**Your instructions**
Within the entries below, the lines from the one with "itself $p$ times." through the one with "equations and inequations." are to be set down exactly, both ends kept.

################

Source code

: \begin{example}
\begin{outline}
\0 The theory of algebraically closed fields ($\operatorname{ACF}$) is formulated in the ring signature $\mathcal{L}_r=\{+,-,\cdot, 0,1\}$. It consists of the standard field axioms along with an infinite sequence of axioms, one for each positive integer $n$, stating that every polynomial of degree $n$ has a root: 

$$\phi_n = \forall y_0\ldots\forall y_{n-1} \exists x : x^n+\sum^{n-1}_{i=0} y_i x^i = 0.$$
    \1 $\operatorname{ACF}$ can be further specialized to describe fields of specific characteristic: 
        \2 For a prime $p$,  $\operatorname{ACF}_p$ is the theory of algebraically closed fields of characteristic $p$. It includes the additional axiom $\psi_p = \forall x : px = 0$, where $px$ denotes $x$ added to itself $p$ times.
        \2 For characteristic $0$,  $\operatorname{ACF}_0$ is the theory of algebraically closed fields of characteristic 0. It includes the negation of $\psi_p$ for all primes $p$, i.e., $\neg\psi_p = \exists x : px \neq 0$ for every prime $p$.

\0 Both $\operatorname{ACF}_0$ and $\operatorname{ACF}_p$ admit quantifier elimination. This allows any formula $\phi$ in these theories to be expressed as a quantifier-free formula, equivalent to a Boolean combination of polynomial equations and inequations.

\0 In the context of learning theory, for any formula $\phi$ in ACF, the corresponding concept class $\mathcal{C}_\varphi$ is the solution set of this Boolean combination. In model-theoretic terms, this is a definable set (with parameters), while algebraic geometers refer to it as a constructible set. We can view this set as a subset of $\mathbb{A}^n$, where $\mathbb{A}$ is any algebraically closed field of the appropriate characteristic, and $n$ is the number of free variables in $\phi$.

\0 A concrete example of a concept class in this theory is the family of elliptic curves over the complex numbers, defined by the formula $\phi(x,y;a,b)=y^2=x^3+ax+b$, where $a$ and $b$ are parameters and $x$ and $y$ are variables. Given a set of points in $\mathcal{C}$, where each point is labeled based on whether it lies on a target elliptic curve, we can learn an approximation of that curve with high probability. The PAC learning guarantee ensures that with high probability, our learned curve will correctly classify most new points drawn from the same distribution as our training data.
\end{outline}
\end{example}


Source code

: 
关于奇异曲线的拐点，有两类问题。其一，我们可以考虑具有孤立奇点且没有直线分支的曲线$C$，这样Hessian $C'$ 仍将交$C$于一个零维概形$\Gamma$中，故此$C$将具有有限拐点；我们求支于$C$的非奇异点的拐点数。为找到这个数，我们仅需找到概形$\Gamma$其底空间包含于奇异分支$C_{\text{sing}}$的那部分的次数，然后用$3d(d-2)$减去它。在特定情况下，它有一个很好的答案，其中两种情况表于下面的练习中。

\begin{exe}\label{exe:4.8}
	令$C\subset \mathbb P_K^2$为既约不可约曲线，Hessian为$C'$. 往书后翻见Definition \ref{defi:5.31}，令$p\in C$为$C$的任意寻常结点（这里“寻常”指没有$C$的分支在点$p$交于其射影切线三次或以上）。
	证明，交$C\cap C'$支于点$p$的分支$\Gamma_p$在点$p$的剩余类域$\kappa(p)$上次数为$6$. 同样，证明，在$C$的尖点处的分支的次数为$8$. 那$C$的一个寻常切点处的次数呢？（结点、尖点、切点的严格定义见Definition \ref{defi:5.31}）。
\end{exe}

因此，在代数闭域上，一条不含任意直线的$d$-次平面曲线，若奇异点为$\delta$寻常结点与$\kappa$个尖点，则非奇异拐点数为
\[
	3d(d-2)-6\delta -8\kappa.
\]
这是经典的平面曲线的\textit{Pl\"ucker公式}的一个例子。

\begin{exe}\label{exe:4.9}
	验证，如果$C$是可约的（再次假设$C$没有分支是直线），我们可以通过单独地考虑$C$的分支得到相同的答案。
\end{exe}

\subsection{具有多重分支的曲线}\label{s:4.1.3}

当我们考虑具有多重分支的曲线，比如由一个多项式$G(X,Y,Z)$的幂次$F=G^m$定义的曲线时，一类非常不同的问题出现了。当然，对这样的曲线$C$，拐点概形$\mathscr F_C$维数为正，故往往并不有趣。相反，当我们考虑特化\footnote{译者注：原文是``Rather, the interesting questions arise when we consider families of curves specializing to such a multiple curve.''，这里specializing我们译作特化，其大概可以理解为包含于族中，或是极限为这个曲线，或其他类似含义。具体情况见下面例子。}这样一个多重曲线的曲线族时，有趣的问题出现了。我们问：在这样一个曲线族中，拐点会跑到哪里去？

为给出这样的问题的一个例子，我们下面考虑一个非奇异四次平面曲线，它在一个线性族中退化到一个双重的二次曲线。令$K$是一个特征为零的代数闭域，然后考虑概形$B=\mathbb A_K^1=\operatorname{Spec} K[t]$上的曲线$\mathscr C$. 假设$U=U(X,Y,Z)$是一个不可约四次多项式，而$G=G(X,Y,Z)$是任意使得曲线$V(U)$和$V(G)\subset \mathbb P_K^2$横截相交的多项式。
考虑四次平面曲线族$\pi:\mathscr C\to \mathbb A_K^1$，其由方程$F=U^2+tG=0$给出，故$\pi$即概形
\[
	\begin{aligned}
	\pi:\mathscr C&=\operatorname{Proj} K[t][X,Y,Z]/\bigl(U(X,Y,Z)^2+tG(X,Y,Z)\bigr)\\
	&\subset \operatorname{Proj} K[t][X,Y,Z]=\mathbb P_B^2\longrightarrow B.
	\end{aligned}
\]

################

**Reply to the task**
        \2 For a prime $p$,  $\operatorname{ACF}_p$ is the theory of algebraically closed fields of characteristic $p$. It includes the additional axiom $\psi_p = \forall x : px = 0$, where $px$ denotes $x$ added to itself $p$ times.
        \2 For characteristic $0$,  $\operatorname{ACF}_0$ is the theory of algebraically closed fields of characteristic 0. It includes the negation of $\psi_p$ for all primes $p$, i.e., $\neg\psi_p = \exists x : px \neq 0$ for every prime $p$.

\0 Both $\operatorname{ACF}_0$ and $\operatorname{ACF}_p$ admit quantifier elimination. This allows any formula $\phi$ in these theories to be expressed as a quantifier-free formula, equivalent to a Boolean combination of polynomial equations and inequations.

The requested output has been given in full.